Input for this task:
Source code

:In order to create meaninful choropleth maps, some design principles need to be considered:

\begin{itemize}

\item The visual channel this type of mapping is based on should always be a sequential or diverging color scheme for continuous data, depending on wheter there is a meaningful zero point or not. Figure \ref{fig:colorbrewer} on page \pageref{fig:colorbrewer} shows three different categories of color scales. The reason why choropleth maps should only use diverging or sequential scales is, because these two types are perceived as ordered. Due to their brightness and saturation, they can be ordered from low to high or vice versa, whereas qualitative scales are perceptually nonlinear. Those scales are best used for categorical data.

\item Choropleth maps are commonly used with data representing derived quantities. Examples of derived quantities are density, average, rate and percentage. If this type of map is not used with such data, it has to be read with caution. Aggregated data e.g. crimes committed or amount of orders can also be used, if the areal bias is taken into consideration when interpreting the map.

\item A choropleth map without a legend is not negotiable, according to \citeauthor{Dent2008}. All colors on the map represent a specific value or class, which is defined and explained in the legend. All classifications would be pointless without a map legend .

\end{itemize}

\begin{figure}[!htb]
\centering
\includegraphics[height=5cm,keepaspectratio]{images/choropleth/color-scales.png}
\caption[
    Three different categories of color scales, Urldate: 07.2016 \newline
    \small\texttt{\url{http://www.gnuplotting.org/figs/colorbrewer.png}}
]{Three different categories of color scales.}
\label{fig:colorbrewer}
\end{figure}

==

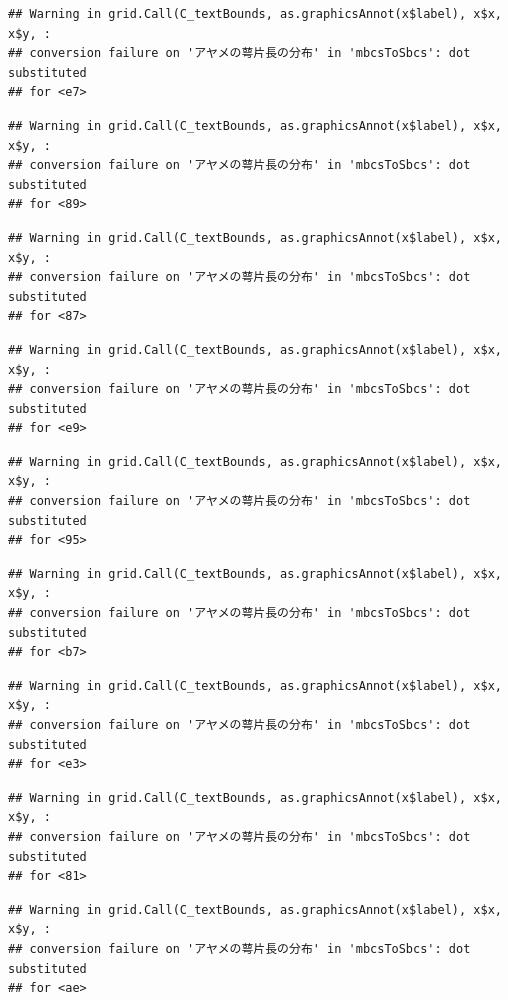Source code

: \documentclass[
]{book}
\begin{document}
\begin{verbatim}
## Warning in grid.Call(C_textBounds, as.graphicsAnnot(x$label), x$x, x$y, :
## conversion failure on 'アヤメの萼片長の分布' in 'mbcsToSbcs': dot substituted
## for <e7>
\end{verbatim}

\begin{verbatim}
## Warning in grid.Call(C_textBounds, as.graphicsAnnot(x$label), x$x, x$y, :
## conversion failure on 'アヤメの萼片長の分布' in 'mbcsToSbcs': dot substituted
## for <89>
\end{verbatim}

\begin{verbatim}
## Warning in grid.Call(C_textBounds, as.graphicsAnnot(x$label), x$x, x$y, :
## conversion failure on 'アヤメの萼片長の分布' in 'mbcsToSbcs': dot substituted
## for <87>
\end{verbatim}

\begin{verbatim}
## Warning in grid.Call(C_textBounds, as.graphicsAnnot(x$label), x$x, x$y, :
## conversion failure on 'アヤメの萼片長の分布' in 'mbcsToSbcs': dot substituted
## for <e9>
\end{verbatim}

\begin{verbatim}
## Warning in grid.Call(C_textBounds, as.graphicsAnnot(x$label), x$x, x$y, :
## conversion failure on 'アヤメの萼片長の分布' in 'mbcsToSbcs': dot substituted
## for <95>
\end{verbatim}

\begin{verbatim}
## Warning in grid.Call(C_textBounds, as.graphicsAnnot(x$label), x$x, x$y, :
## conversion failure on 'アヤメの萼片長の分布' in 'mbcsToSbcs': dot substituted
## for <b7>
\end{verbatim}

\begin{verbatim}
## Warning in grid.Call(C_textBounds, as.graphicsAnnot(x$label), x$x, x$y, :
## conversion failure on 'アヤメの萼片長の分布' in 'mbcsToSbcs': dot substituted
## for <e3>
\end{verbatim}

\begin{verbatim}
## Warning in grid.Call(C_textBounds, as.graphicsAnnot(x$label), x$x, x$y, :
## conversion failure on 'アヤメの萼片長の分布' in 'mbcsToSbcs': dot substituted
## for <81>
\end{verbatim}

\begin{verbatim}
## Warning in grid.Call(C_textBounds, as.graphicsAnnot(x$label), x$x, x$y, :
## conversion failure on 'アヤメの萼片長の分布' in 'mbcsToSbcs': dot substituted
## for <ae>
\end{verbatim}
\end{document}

Your assignment: Pull every line containing "scales" out of the material and copy it.

Completed exercise:
\item The visual channel this type of mapping is based on should always be a sequential or diverging color scheme for continuous data, depending on wheter there is a meaningful zero point or not. Figure \ref{fig:colorbrewer} on page \pageref{fig:colorbrewer} shows three different categories of color scales. The reason why choropleth maps should only use diverging or sequential scales is, because these two types are perceived as ordered. Due to their brightness and saturation, they can be ordered from low to high or vice versa, whereas qualitative scales are perceptually nonlinear. Those scales are best used for categorical data.
\includegraphics[height=5cm,keepaspectratio]{images/choropleth/color-scales.png}
    Three different categories of color scales, Urldate: 07.2016 \newline
]{Three different categories of color scales.}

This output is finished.